Top of Data records

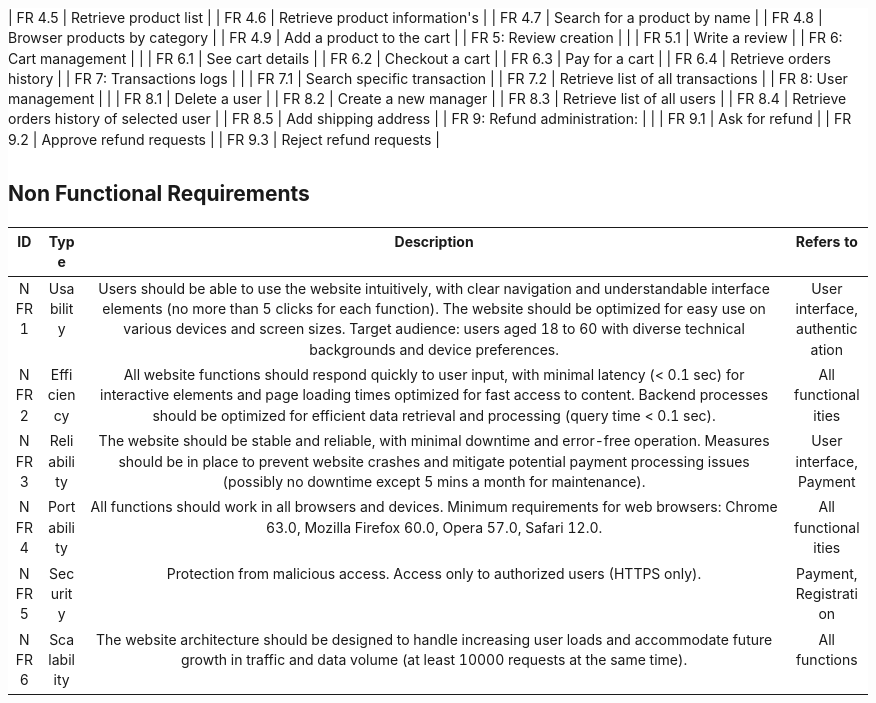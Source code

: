 |              FR 4.5               |          Retrieve product list           |
|              FR 4.6               |      Retrieve product information's      |
|              FR 4.7               |       Search for a product by name       |
|              FR 4.8               |       Browser products by category       |
|              FR 4.9               |        Add a product to the cart         |
|       FR 5: Review creation       |                                          |
|              FR 5.1               |              Write a review              |
|       FR 6: Cart management       |                                          |
|              FR 6.1               |             See cart details             |
|              FR 6.2               |             Checkout a cart              |
|              FR 6.3               |              Pay for a cart              |
|              FR 6.4               |         Retrieve orders history          |
|      FR 7: Transactions logs      |                                          |
|              FR 7.1               |       Search specific transaction        |
|              FR 7.2               |    Retrieve list of all transactions     |
|       FR 8: User management       |                                          |
|              FR 8.1               |              Delete a user               |
|              FR 8.2               |           Create a new manager           |
|              FR 8.3               |        Retrieve list of all users        |
|              FR 8.4               | Retrieve orders history of selected user |
|              FR 8.5               |           Add shipping address           |
|   FR 9: Refund administration:    |                                          |
|              FR 9.1               |              Ask for refund              |
|              FR 9.2               |         Approve refund requests          |
|              FR 9.3               |          Reject refund requests          |

## Non Functional Requirements

|  ID  |    Type     |                                                                                                                                                                  Description                                                                                                                                                                  |           Refers to            |
| :--: | :---------: | :-------------------------------------------------------------------------------------------------------------------------------------------------------------------------------------------------------------------------------------------------------------------------------------------------------------------------------------------: | :----------------------------: |
| NFR1 |  Usability  | Users should be able to use the website intuitively, with clear navigation and understandable interface elements (no more than 5 clicks for each function). The website should be optimized for easy use on various devices and screen sizes. Target audience: users aged 18 to 60 with diverse technical backgrounds and device preferences. | User interface, authentication |
| NFR2 | Efficiency  |                         All website functions should respond quickly to user input, with minimal latency (< 0.1 sec) for interactive elements and page loading times optimized for fast access to content. Backend processes should be optimized for efficient data retrieval and processing (query time < 0.1 sec).                          |      All functionalities       |
| NFR3 | Reliability |                                       The website should be stable and reliable, with minimal downtime and error-free operation. Measures should be in place to prevent website crashes and mitigate potential payment processing issues (possibly no downtime except 5 mins a month for maintenance).                                        |    User interface, Payment     |
| NFR4 | Portability |                                                                                           All functions should work in all browsers and devices. Minimum requirements for web browsers: Chrome 63.0, Mozilla Firefox 60.0, Opera 57.0, Safari 12.0.                                                                                           |      All functionalities       |
| NFR5 |  Security   |                                                                                                                                Protection from malicious access. Access only to authorized users (HTTPS only).                                                                                                                                |     Payment, Registration      |
| NFR6 | Scalability |                                                                               The website architecture should be designed to handle increasing user loads and accommodate future growth in traffic and data volume (at least 10000 requests at the same time).                                                                                |         All functions          |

Bottom of Data records

Whenever the string "Search" shows up in a line of the records, copy that line.

» Written response:
|              FR 4.7               |       Search for a product by name       |
|              FR 7.1               |       Search specific transaction        |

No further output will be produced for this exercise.